• _PROBLEM DETAILS_:
A line belongs in the answer only if it contains the word "Basta"; copy every such line from the listing below.

• _WORKING DATA_:
----

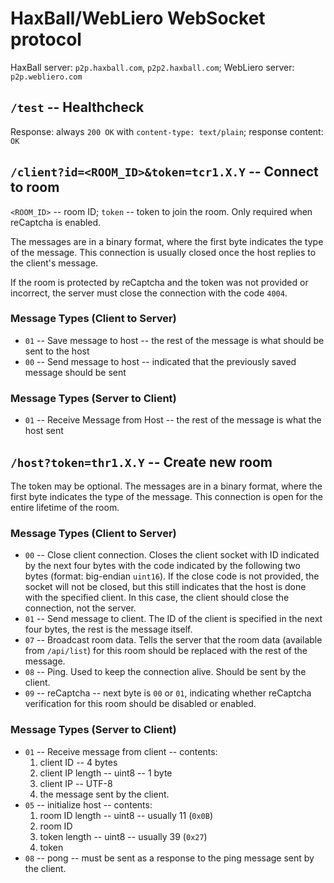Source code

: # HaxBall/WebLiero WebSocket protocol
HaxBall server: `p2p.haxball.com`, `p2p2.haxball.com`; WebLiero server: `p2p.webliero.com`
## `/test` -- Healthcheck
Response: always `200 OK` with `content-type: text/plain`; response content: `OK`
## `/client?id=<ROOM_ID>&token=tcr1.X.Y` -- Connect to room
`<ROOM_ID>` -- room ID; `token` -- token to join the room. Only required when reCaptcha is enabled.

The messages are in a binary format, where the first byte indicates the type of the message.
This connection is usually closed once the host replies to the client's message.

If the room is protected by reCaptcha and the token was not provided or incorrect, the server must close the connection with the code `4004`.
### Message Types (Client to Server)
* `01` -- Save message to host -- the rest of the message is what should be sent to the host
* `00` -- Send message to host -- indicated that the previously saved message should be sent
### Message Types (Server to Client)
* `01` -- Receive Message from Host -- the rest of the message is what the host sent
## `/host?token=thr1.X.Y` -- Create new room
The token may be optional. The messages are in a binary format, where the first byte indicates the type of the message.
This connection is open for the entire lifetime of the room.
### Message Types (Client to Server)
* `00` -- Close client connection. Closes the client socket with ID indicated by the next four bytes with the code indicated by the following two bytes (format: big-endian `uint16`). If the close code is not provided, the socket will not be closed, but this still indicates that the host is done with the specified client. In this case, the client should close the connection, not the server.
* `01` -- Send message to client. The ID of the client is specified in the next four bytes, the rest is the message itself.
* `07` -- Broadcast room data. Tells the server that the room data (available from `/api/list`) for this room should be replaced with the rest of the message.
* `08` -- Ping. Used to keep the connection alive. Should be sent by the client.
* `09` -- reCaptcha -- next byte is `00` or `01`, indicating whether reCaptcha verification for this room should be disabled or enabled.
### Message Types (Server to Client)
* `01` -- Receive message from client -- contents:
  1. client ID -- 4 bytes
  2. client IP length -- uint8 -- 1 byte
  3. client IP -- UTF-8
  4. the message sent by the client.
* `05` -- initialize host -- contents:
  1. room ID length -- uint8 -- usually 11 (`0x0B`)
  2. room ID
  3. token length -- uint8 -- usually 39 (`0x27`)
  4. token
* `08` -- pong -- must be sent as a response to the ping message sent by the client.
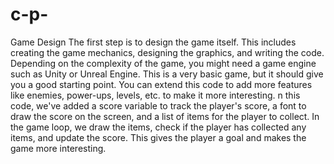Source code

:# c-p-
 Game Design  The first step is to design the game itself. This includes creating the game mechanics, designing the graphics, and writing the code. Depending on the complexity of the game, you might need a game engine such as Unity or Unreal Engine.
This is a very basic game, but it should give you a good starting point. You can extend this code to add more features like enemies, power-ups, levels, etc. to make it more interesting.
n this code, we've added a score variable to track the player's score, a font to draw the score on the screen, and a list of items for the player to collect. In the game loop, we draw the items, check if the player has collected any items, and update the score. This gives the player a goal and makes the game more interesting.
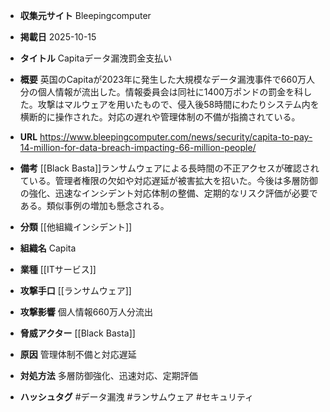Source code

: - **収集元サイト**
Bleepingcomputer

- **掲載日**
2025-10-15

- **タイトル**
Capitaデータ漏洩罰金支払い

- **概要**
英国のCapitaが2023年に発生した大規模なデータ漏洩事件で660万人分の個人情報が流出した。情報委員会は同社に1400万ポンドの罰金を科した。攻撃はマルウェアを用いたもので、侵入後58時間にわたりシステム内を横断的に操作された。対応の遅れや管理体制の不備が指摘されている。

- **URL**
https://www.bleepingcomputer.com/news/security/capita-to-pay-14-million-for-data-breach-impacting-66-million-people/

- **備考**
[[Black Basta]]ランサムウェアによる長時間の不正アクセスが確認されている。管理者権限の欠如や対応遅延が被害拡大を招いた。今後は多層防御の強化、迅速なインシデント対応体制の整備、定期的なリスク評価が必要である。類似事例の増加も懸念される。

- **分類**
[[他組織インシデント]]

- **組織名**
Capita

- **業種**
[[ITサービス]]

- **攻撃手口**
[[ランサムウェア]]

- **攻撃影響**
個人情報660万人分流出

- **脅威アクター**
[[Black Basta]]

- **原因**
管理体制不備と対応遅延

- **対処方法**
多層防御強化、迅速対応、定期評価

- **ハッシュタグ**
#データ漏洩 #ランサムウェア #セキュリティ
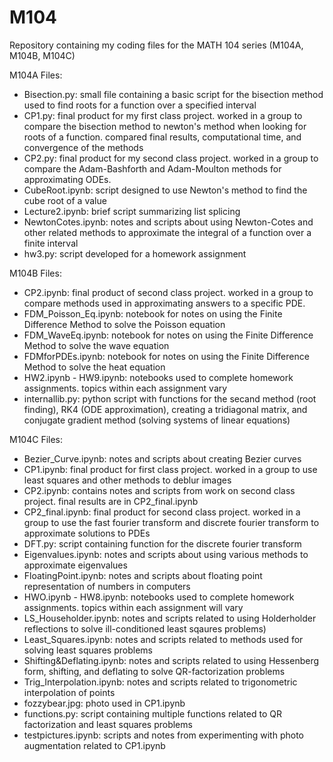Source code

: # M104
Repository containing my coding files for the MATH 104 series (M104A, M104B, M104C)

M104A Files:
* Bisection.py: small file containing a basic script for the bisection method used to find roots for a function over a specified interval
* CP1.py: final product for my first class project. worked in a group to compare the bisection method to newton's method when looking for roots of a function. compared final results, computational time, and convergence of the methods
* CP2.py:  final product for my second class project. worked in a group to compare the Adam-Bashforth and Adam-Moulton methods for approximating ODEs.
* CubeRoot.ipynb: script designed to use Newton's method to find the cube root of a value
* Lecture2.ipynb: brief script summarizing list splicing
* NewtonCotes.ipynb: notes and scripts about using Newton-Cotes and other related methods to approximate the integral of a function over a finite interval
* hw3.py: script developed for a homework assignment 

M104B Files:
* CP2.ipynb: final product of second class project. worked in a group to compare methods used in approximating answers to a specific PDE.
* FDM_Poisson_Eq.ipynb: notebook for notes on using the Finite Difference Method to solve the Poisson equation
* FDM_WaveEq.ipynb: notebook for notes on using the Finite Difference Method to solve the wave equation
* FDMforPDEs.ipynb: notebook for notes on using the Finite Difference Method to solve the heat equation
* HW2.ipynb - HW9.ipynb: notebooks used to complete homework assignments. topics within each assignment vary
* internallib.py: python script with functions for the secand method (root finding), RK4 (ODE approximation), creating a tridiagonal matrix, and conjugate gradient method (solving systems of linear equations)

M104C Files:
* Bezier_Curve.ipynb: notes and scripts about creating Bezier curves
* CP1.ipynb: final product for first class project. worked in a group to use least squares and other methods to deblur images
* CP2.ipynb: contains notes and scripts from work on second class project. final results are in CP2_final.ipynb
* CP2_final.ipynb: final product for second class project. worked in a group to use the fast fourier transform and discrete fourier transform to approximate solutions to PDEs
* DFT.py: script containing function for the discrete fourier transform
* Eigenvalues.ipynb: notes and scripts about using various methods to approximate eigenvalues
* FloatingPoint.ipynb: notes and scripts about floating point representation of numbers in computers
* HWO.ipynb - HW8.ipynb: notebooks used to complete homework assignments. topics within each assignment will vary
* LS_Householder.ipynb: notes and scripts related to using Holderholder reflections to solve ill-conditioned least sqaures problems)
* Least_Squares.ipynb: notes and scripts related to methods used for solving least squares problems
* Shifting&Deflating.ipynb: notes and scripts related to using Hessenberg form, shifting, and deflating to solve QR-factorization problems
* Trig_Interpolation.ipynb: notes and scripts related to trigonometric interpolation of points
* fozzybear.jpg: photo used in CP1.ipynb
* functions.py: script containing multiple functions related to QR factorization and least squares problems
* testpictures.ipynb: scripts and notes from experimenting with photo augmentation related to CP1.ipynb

----

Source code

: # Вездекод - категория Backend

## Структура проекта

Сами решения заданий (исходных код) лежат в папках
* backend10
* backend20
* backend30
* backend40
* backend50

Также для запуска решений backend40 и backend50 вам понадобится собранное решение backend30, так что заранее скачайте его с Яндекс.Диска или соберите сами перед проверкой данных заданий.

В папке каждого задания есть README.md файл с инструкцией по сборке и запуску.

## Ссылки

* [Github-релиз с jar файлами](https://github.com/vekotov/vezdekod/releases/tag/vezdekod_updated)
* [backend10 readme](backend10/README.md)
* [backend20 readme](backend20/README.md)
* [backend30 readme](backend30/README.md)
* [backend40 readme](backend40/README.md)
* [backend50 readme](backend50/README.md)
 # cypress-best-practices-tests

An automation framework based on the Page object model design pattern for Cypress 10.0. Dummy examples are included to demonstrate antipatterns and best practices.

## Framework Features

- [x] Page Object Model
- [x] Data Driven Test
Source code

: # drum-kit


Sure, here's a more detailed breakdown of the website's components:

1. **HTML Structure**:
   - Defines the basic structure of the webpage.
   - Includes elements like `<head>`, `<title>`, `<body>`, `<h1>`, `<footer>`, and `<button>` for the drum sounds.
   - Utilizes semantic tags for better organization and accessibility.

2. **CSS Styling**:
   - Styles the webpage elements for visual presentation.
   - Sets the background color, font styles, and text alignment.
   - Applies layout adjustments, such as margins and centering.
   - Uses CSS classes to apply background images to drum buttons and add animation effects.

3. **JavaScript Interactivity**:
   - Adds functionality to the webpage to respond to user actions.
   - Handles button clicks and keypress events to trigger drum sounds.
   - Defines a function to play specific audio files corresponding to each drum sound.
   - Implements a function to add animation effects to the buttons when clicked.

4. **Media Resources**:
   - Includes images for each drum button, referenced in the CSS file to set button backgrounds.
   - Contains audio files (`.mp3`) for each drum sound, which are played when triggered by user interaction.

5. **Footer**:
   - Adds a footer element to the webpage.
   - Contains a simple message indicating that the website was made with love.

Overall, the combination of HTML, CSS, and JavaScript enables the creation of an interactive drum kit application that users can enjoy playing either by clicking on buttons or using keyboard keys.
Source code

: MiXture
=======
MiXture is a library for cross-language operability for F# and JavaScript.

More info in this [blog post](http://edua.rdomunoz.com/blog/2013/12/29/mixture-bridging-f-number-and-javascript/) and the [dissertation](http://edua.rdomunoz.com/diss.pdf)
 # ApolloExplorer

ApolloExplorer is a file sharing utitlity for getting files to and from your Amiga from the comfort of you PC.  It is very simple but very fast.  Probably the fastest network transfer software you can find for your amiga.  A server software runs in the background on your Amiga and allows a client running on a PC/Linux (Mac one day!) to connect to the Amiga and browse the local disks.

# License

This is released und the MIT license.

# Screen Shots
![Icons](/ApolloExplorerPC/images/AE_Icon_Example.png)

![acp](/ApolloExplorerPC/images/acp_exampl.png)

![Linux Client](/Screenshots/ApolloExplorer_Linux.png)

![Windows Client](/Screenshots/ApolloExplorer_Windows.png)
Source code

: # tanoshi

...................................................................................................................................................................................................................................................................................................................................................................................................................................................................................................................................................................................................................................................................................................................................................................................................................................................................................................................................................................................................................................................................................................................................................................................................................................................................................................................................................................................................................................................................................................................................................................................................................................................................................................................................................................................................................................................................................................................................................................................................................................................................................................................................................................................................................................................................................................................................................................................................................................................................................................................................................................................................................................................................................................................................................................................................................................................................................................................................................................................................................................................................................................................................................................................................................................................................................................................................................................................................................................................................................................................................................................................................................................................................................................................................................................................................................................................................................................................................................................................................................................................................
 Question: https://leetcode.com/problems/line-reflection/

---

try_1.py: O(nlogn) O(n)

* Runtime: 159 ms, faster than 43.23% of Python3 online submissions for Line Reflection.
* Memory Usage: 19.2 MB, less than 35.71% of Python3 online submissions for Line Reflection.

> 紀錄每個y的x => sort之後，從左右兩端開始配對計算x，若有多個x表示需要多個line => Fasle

----

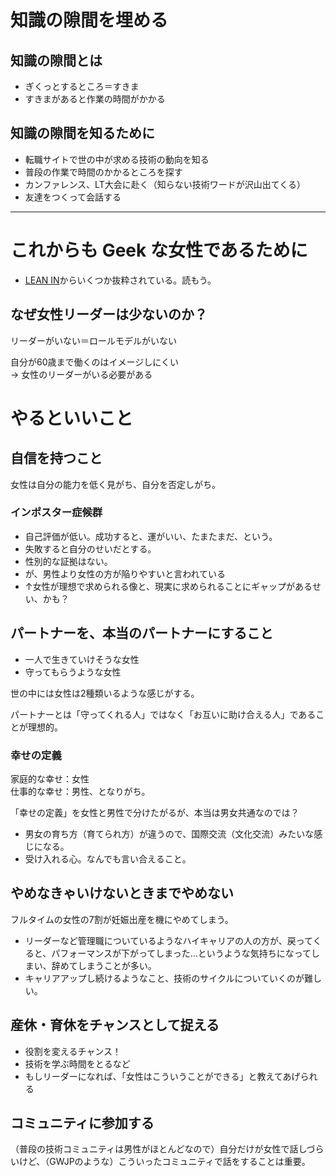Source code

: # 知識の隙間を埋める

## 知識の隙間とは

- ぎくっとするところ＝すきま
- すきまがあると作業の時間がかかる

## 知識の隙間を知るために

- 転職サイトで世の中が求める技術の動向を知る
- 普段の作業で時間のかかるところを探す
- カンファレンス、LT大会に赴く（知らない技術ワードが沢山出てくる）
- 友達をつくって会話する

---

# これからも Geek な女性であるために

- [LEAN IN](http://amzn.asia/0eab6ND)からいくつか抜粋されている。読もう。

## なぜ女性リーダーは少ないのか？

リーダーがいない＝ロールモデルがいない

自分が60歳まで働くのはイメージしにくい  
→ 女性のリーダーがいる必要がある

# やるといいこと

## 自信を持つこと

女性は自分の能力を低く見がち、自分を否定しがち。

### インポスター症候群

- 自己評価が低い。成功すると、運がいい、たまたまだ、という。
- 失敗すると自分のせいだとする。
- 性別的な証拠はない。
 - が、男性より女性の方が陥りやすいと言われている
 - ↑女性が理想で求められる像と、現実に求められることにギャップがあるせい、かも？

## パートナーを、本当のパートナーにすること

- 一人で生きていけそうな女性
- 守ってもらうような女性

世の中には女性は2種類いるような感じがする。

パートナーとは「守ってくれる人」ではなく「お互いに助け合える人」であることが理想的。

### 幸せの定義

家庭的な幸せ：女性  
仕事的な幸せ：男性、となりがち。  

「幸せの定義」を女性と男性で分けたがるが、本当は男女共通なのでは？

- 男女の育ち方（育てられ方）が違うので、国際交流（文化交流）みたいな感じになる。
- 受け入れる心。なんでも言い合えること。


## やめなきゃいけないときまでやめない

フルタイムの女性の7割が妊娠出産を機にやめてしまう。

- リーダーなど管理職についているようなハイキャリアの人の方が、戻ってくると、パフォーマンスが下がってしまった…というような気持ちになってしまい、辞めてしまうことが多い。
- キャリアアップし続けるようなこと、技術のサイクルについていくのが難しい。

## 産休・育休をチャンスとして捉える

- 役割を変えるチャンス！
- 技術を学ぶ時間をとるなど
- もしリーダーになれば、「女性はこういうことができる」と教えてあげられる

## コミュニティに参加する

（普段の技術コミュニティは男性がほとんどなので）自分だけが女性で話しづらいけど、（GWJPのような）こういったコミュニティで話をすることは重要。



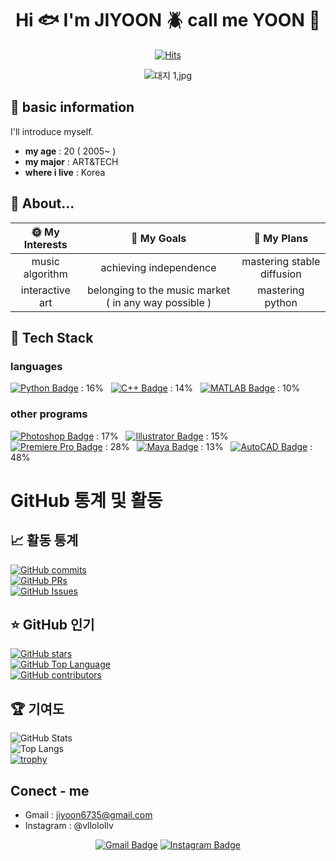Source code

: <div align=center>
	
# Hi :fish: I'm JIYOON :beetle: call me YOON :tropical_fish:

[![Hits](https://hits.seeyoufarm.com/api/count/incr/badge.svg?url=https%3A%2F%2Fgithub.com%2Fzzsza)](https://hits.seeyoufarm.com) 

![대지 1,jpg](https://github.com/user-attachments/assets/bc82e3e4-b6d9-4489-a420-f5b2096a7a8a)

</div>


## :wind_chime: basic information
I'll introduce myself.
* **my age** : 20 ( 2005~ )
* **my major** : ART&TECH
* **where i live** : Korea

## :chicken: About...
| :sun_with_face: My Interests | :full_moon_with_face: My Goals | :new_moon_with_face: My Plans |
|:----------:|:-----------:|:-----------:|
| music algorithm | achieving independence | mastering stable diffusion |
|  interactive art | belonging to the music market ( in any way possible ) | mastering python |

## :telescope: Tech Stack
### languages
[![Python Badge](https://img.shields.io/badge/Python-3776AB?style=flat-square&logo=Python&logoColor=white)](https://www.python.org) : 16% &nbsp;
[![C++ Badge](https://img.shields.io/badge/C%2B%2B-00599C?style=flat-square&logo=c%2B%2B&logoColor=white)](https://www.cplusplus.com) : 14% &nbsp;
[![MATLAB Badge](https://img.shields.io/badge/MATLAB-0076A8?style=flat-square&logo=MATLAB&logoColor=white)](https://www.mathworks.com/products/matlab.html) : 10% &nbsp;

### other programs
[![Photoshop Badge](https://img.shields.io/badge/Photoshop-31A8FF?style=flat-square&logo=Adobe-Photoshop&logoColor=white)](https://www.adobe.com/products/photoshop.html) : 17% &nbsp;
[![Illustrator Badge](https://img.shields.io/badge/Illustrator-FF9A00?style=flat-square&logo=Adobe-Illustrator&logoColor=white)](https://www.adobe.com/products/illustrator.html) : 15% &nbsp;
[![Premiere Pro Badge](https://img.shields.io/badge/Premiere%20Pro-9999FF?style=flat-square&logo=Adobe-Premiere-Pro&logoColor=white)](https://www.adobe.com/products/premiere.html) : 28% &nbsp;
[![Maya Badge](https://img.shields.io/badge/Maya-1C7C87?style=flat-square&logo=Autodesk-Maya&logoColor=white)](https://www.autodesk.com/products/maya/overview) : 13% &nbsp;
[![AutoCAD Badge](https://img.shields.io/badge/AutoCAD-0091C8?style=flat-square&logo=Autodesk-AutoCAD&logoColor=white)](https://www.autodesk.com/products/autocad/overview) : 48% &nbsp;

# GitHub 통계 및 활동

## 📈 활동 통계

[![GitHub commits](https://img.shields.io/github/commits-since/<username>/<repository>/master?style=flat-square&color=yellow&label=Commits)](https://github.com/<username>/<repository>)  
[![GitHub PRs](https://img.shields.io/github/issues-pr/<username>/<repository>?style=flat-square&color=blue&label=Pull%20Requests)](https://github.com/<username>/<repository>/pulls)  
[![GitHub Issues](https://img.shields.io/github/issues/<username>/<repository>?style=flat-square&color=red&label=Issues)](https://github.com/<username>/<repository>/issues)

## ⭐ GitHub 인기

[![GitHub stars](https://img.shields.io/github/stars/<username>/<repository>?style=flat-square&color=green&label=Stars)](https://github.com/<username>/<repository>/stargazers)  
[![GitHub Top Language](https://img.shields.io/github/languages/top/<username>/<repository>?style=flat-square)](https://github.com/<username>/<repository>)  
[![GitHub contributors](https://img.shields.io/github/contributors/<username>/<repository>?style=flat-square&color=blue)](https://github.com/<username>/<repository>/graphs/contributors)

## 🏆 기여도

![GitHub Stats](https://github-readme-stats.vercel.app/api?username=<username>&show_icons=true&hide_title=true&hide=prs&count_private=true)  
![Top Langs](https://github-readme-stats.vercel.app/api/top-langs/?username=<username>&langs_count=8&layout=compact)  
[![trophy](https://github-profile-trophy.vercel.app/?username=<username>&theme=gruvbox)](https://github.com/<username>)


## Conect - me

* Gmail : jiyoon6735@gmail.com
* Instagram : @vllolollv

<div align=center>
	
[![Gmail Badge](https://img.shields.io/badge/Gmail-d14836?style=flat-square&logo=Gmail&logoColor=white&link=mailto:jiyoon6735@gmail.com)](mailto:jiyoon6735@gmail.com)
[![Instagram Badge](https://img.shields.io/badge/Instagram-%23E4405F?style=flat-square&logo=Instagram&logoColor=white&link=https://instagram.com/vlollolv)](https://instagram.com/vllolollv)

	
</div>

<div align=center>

----

• _ANSWER FOR THIS EXERCISE_:
[[Black Basta]]ランサムウェアによる長時間の不正アクセスが確認されている。管理者権限の欠如や対応遅延が被害拡大を招いた。今後は多層防御の強化、迅速なインシデント対応体制の整備、定期的なリスク評価が必要である。類似事例の増加も懸念される。
[[Black Basta]]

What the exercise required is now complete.